The project aims to create a new paradigm of safeguarding DNNs from a radically different perspective by using signal compression with a focus on integrating defenses into compression of the inputs and DNN models. The research tasks include: (i) developing defensive compression for visual/audio inputs to maximize defense efficiency without compromising testing accuracy; (ii) developing defensive model compression, and novel gradient masking/obfuscating methods without involving retraining, to universally harden DNN models; and (iii) conducting attack-defense evaluations through algorithm-level simulation and live platform experimentation.
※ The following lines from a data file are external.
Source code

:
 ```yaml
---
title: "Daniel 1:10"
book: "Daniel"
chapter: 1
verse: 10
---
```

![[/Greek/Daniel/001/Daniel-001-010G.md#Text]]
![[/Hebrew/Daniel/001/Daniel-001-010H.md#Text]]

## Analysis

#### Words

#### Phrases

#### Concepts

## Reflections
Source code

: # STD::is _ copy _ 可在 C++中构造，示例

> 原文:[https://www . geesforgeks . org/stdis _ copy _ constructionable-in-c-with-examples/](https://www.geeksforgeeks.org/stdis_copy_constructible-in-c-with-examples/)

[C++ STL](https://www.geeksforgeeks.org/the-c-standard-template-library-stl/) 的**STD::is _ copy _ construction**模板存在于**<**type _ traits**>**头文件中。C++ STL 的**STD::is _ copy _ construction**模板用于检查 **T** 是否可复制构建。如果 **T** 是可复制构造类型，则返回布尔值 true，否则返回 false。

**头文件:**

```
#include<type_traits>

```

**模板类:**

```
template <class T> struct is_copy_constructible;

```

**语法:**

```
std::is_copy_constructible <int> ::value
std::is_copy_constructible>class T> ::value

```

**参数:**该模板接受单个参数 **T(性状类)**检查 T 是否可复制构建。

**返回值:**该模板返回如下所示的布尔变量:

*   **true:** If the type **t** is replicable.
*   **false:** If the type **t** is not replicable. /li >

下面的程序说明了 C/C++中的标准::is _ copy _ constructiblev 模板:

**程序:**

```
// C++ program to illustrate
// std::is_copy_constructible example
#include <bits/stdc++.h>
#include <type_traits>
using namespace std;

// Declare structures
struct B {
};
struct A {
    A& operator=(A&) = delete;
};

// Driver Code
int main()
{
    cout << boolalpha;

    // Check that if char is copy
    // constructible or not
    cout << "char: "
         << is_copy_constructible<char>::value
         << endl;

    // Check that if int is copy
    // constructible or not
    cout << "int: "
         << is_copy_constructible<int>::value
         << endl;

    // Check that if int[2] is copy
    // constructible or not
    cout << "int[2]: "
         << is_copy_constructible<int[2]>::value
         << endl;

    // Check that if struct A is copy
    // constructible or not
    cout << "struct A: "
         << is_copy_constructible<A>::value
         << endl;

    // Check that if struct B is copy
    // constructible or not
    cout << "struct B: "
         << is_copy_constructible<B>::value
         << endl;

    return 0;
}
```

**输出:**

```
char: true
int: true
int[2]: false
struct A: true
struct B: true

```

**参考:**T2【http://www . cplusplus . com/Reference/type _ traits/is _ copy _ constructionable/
Any success from this EAGER project will be useful to research community interested in deep learning, hardware- and cyber- security, and multimedia. This project enhances economic opportunities by promoting wider applications of deep learning into realistic systems, and gives special attention to educating women and students from traditionally under-represented/under-served groups in Florida International University (FIU).
The project repository will be stored on a publicly accessible server at FIU (http://web.eng.fiu.edu/wwen/). Data will be maintained for at least 5 years after the project period.
This award reflects NSF's statutory mission and has been deemed worthy of support through evaluation using the Foundation's intellectual merit and broader impacts review criteria.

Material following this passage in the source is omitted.